ACTIVITY => In the copy, include all of the listing exactly and none of its pictures.

DATASET RECORDS =>
============

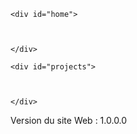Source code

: <DOCTYPE HTML>
<head>
  
  <meta charset="utf-8">
  
  <style>
    
    menu{
      
      width: 100%;
      height: 100%;
      
    }
    
  </style>
  
  <script>
    
    var PageVersion = "1.0.0.0";
    
  </script>
  
</head>
<body>
  
  <div id="menu">
    
    <div id="home">
      
      
      
    </div>
    
    <div id="projects">
      
      
      
    </div>
    
  </div>
  
  <p>Version du site Web : 1.0.0.0</p>
  
</body>

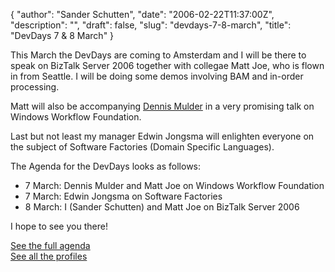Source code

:{
  "author": "Sander Schutten",
  "date": "2006-02-22T11:37:00Z",
  "description": "",
  "draft": false,
  "slug": "devdays-7-8-march",
  "title": "DevDays 7 &amp; 8 March"
}


This March the DevDays are coming to Amsterdam and I will be there to speak on BizTalk Server 2006 together with collegae Matt Joe, who is flown in from Seattle. I will be doing some demos involving BAM and in-order processing.

Matt will also be accompanying [Dennis Mulder](http://www.dennismulder.net/blog) in a very promising talk on Windows Workflow Foundation.

Last but not least my manager Edwin Jongsma will enlighten everyone on the subject of Software Factories (Domain Specific Languages).

The Agenda for the DevDays looks as follows:

- 7 March: Dennis Mulder and Matt Joe on Windows Workflow Foundation
- 7 March: Edwin Jongsma on Software Factories
- 8 March: I (Sander Schutten) and Matt Joe on BizTalk Server 2006

I hope to see you there!

[See the full agenda](http://www.microsoft.com/netherlands/msdn/devdays/agenda.htm)  
[See all the profiles](http://www.microsoft.com/netherlands/msdn/devdays/sprekers.aspx)

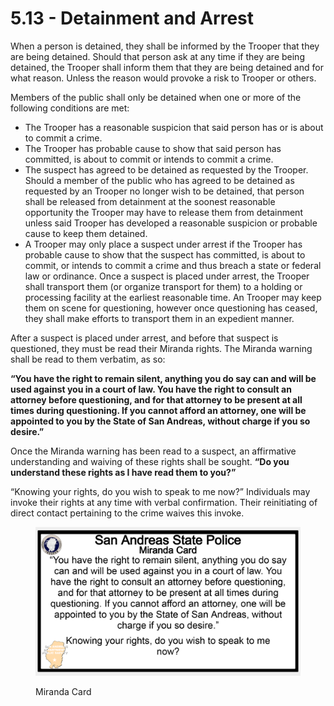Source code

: # 5.13 - Detainment and Arrest

When a person is detained, they shall be informed by the Trooper that they are being detained. Should that person ask at any time if they are being detained, the Trooper shall inform them that they are being detained and for what reason. Unless the reason would provoke a risk to Trooper or others.

Members of the public shall only be detained when one or more of the following conditions are met:

* The Trooper has a reasonable suspicion that said person has or is about to commit a crime.
* The Trooper has probable cause to show that said person has committed, is about to commit or intends to commit a crime.
* The suspect has agreed to be detained as requested by the Trooper. Should a member of the public who has agreed to be detained as requested by an Trooper no longer wish to be detained, that person shall be released from detainment at the soonest reasonable opportunity the Trooper may have to release them from detainment unless said Trooper has developed a reasonable suspicion or probable cause to keep them detained.
* A Trooper may only place a suspect under arrest if the Trooper has probable cause to show that the suspect has committed, is about to commit, or intends to commit a crime and thus breach a state or federal law or ordinance. Once a suspect is placed under arrest, the Trooper shall transport them (or organize transport for them) to a holding or processing facility at the earliest reasonable time. An Trooper may keep them on scene for questioning, however once questioning has ceased, they shall make efforts to transport them in an expedient manner.

After a suspect is placed under arrest, and before that suspect is questioned, they must be read their Miranda rights. The Miranda warning shall be read to them verbatim, as so:

**“You have the right to remain silent, anything you do say can and will be used against you in a court of law. You have the right to consult an attorney before questioning, and for that attorney to be present at all times during questioning. If you cannot afford an attorney, one will be appointed to you by the State of San Andreas, without charge if you so desire.”**&#x20;

Once the Miranda warning has been read to a suspect, an affirmative understanding and waiving of these rights shall be sought. **“Do you understand these rights as I have read them to you?”**

“Knowing your rights, do you wish to speak to me now?” Individuals may invoke their rights at any time with verbal confirmation. Their reinitiating of direct contact pertaining to the crime waives this invoke.

<figure><img src="../../.gitbook/assets/Miranda.png" alt=""><figcaption><p>Miranda Card</p></figcaption></figure>
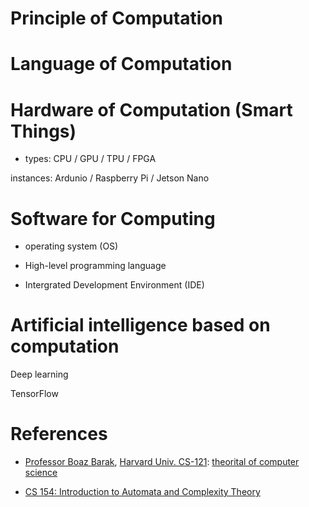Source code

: # Principle of Computation

# Language of Computation

# Hardware of Computation (Smart Things)

* types: CPU / GPU / TPU / FPGA 

instances: Ardunio / Raspberry Pi / Jetson Nano

# Software for Computing 

* operating system (OS)

* High-level programming language 

* Intergrated Development Environment (IDE)

# Artificial intelligence based on computation

Deep learning

TensorFlow 

# References

* [Professor Boaz Barak](https://www.boazbarak.org/),  [Harvard Univ. CS-121](https://cs121.boazbarak.org/): [theorital of computer science](computation.md) 
  
  
* [CS 154: Introduction to Automata and Complexity Theory](https://omereingold.wordpress.com/cs-154-introduction-to-automata-and-complexity-theory/)


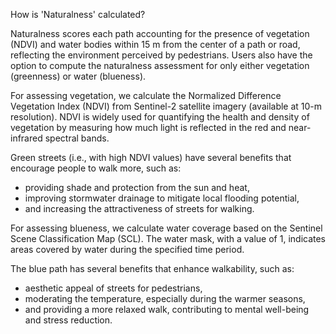 How is 'Naturalness' calculated?

Naturalness scores each path accounting for the presence of vegetation (NDVI) and water bodies within 15 m from the center of a path or road, reflecting the environment perceived by pedestrians. Users also have the option to compute the naturalness assessment for only either vegetation (greenness) or water (blueness).

For assessing vegetation, we calculate the Normalized Difference Vegetation Index (NDVI) from Sentinel-2 satellite imagery (available at 10-m resolution). NDVI is widely used for quantifying the health and density of vegetation by measuring how much light is reflected in the red and near-infrared spectral bands.

Green streets (i.e., with high NDVI values) have several benefits that encourage people to walk more, such as:

- providing shade and protection from the sun and heat,
- improving stormwater drainage to mitigate local flooding potential,
- and increasing the attractiveness of streets for walking.


For assessing blueness, we calculate water coverage based on the Sentinel Scene Classification Map (SCL). The water mask, with a value of 1, indicates areas covered by water during the specified time period.

The blue path has several benefits that enhance walkability, such as:

- aesthetic appeal of streets for pedestrians,
- moderating the temperature, especially during the warmer seasons,
- and providing a more relaxed walk, contributing to mental well-being and stress reduction.

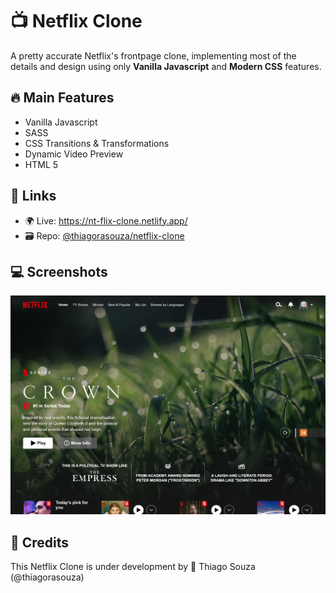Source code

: # :tv: Netflix Clone

A pretty accurate Netflix's frontpage clone, implementing most of the details and design using only **Vanilla Javascript** and **Modern CSS** features.

## :fire: Main Features

- Vanilla Javascript
- SASS
- CSS Transitions & Transformations
- Dynamic Video Preview
- HTML 5

## :link: Links

- :earth_africa: Live: <https://nt-flix-clone.netlify.app/>
- :card_file_box: Repo: [@thiagorasouza/netflix-clone](https://github.com/thiagorasouza/netflix-clone)

## :computer: Screenshots

[<img src="docs/netflix-clone.png?raw=true" alt="Netflix clone screenshot" />](https://github.com/thiagorasouza/spinder-nextjs/blob/main/docs/netflix-clone.png?raw=true)

## :wrench: Credits

This Netflix Clone is under development by :rocket: Thiago Souza (@thiagorasouza)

============

ANSWER TO THIS TASK =>
Source code

: <DOCTYPE HTML>
<head>
  
  <meta charset="utf-8">
  
  <style>
    
    menu{
      
      width: 100%;
      height: 100%;
      
    }
    
  </style>
  
  <script>
    
    var PageVersion = "1.0.0.0";
    
  </script>
  
</head>
<body>
  
  <div id="menu">
    
    <div id="home">
      
      
      
    </div>
    
    <div id="projects">
      
      
      
    </div>
    
  </div>
  
  <p>Version du site Web : 1.0.0.0</p>
  
</body>

Source code

:{
  "author": "Sander Schutten",
  "date": "2006-02-22T11:37:00Z",
  "description": "",
  "draft": false,
  "slug": "devdays-7-8-march",
  "title": "DevDays 7 &amp; 8 March"
}


This March the DevDays are coming to Amsterdam and I will be there to speak on BizTalk Server 2006 together with collegae Matt Joe, who is flown in from Seattle. I will be doing some demos involving BAM and in-order processing.

Matt will also be accompanying [Dennis Mulder](http://www.dennismulder.net/blog) in a very promising talk on Windows Workflow Foundation.

Last but not least my manager Edwin Jongsma will enlighten everyone on the subject of Software Factories (Domain Specific Languages).

The Agenda for the DevDays looks as follows:

- 7 March: Dennis Mulder and Matt Joe on Windows Workflow Foundation
- 7 March: Edwin Jongsma on Software Factories
- 8 March: I (Sander Schutten) and Matt Joe on BizTalk Server 2006

I hope to see you there!

[See the full agenda](http://www.microsoft.com/netherlands/msdn/devdays/agenda.htm)  
[See all the profiles](http://www.microsoft.com/netherlands/msdn/devdays/sprekers.aspx)

Source code

: # 5.13 - Detainment and Arrest

When a person is detained, they shall be informed by the Trooper that they are being detained. Should that person ask at any time if they are being detained, the Trooper shall inform them that they are being detained and for what reason. Unless the reason would provoke a risk to Trooper or others.

Members of the public shall only be detained when one or more of the following conditions are met:

* The Trooper has a reasonable suspicion that said person has or is about to commit a crime.
* The Trooper has probable cause to show that said person has committed, is about to commit or intends to commit a crime.
* The suspect has agreed to be detained as requested by the Trooper. Should a member of the public who has agreed to be detained as requested by an Trooper no longer wish to be detained, that person shall be released from detainment at the soonest reasonable opportunity the Trooper may have to release them from detainment unless said Trooper has developed a reasonable suspicion or probable cause to keep them detained.
* A Trooper may only place a suspect under arrest if the Trooper has probable cause to show that the suspect has committed, is about to commit, or intends to commit a crime and thus breach a state or federal law or ordinance. Once a suspect is placed under arrest, the Trooper shall transport them (or organize transport for them) to a holding or processing facility at the earliest reasonable time. An Trooper may keep them on scene for questioning, however once questioning has ceased, they shall make efforts to transport them in an expedient manner.

After a suspect is placed under arrest, and before that suspect is questioned, they must be read their Miranda rights. The Miranda warning shall be read to them verbatim, as so:

**“You have the right to remain silent, anything you do say can and will be used against you in a court of law. You have the right to consult an attorney before questioning, and for that attorney to be present at all times during questioning. If you cannot afford an attorney, one will be appointed to you by the State of San Andreas, without charge if you so desire.”**&#x20;

Once the Miranda warning has been read to a suspect, an affirmative understanding and waiving of these rights shall be sought. **“Do you understand these rights as I have read them to you?”**

“Knowing your rights, do you wish to speak to me now?” Individuals may invoke their rights at any time with verbal confirmation. Their reinitiating of direct contact pertaining to the crime waives this invoke.

<figure><img src="../../.gitbook/assets/Miranda.png" alt=""><figcaption><p>Miranda Card</p></figcaption></figure>
Source code

: # Principle of Computation

# Language of Computation

# Hardware of Computation (Smart Things)

* types: CPU / GPU / TPU / FPGA 

instances: Ardunio / Raspberry Pi / Jetson Nano

# Software for Computing 

* operating system (OS)

* High-level programming language 

* Intergrated Development Environment (IDE)

# Artificial intelligence based on computation

Deep learning

TensorFlow 

# References

* [Professor Boaz Barak](https://www.boazbarak.org/),  [Harvard Univ. CS-121](https://cs121.boazbarak.org/): [theorital of computer science](computation.md) 
  
  
* [CS 154: Introduction to Automata and Complexity Theory](https://omereingold.wordpress.com/cs-154-introduction-to-automata-and-complexity-theory/)


 How is 'Naturalness' calculated?

Naturalness scores each path accounting for the presence of vegetation (NDVI) and water bodies within 15 m from the center of a path or road, reflecting the environment perceived by pedestrians. Users also have the option to compute the naturalness assessment for only either vegetation (greenness) or water (blueness).

For assessing vegetation, we calculate the Normalized Difference Vegetation Index (NDVI) from Sentinel-2 satellite imagery (available at 10-m resolution). NDVI is widely used for quantifying the health and density of vegetation by measuring how much light is reflected in the red and near-infrared spectral bands.

Green streets (i.e., with high NDVI values) have several benefits that encourage people to walk more, such as:

- providing shade and protection from the sun and heat,
- improving stormwater drainage to mitigate local flooding potential,
- and increasing the attractiveness of streets for walking.


For assessing blueness, we calculate water coverage based on the Sentinel Scene Classification Map (SCL). The water mask, with a value of 1, indicates areas covered by water during the specified time period.

The blue path has several benefits that enhance walkability, such as:

- aesthetic appeal of streets for pedestrians,
- moderating the temperature, especially during the warmer seasons,
- and providing a more relaxed walk, contributing to mental well-being and stress reduction.

Source code

: # :tv: Netflix Clone

A pretty accurate Netflix's frontpage clone, implementing most of the details and design using only **Vanilla Javascript** and **Modern CSS** features.

## :fire: Main Features

- Vanilla Javascript
- SASS
- CSS Transitions & Transformations
- Dynamic Video Preview
- HTML 5

## :link: Links

- :earth_africa: Live: <https://nt-flix-clone.netlify.app/>
- :card_file_box: Repo: [@thiagorasouza/netflix-clone](https://github.com/thiagorasouza/netflix-clone)

## :computer: Screenshots

[<img src="docs/netflix-clone.png?raw=true" alt="Netflix clone screenshot" />](https://github.com/thiagorasouza/spinder-nextjs/blob/main/docs/netflix-clone.png?raw=true)

## :wrench: Credits

This Netflix Clone is under development by :rocket: Thiago Souza (@thiagorasouza)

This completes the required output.